═══ GIVEN DATA ═══
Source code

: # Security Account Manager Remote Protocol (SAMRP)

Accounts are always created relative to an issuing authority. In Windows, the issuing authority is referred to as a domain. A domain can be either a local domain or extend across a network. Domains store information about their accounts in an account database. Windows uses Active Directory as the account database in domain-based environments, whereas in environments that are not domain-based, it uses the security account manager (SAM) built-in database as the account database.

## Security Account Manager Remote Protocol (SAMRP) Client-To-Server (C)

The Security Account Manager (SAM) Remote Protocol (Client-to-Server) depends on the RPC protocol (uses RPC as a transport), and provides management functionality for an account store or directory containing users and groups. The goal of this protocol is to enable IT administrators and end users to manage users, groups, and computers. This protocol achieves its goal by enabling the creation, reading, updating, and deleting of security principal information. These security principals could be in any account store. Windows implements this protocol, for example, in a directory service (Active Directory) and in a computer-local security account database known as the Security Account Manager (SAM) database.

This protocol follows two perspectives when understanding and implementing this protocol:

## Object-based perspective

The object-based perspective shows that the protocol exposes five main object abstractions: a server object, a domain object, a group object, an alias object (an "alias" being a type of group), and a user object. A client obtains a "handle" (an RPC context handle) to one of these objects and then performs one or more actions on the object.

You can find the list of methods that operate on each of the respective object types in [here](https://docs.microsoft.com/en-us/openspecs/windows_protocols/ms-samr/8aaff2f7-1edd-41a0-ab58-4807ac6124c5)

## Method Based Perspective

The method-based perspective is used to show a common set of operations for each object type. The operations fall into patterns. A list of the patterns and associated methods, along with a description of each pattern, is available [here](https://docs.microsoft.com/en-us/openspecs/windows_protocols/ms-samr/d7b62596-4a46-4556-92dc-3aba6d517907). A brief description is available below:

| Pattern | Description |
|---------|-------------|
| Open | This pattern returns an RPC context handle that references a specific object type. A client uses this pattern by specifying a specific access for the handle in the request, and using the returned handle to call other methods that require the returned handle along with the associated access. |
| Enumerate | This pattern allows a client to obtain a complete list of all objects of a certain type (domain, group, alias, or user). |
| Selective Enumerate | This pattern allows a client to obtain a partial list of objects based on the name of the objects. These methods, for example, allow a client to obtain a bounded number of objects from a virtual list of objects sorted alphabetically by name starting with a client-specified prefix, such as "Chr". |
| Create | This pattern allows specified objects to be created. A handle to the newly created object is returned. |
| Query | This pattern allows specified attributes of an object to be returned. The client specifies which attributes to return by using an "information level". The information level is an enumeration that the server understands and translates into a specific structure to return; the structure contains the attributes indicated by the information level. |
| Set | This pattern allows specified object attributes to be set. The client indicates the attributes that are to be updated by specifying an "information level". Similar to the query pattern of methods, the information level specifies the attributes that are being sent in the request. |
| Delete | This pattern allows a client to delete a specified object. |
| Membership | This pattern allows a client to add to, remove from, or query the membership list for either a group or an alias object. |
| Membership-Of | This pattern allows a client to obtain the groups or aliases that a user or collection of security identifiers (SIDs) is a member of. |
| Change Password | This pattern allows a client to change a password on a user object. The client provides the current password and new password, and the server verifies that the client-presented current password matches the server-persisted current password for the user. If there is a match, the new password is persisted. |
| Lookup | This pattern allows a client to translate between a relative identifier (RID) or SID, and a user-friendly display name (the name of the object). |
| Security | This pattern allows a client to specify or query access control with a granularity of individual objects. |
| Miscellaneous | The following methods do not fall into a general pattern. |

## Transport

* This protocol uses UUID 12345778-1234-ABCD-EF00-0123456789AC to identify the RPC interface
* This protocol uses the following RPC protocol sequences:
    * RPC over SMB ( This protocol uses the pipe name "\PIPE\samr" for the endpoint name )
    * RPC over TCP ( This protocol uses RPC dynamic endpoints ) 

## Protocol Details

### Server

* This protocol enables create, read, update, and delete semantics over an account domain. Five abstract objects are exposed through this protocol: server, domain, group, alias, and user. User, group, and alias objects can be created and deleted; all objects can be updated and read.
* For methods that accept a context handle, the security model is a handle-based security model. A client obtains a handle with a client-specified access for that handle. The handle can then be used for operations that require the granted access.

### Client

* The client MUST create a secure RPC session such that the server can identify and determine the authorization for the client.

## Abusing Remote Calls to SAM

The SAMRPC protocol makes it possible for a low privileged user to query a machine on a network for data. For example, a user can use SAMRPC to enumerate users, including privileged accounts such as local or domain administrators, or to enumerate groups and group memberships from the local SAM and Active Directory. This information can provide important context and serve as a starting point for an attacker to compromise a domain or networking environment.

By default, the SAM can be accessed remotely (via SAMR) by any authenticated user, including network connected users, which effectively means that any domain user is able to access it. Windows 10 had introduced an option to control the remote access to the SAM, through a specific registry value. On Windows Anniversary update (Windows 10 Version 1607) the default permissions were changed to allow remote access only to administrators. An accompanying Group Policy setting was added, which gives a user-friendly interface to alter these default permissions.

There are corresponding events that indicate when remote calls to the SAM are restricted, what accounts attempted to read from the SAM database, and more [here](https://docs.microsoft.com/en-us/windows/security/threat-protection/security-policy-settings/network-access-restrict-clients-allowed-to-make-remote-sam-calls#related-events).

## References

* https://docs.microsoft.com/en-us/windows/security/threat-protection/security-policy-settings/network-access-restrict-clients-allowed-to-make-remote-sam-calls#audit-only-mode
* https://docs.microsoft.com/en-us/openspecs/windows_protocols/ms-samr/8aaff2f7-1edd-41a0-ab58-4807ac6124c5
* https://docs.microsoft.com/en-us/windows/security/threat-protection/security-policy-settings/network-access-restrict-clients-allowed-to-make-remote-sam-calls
═══
_WORK ORDER_:
If the string "identify" is in a line of the entries, pick that line out.

_PROBLEM SOLUTION_:
* This protocol uses UUID 12345778-1234-ABCD-EF00-0123456789AC to identify the RPC interface
* The client MUST create a secure RPC session such that the server can identify and determine the authorization for the client.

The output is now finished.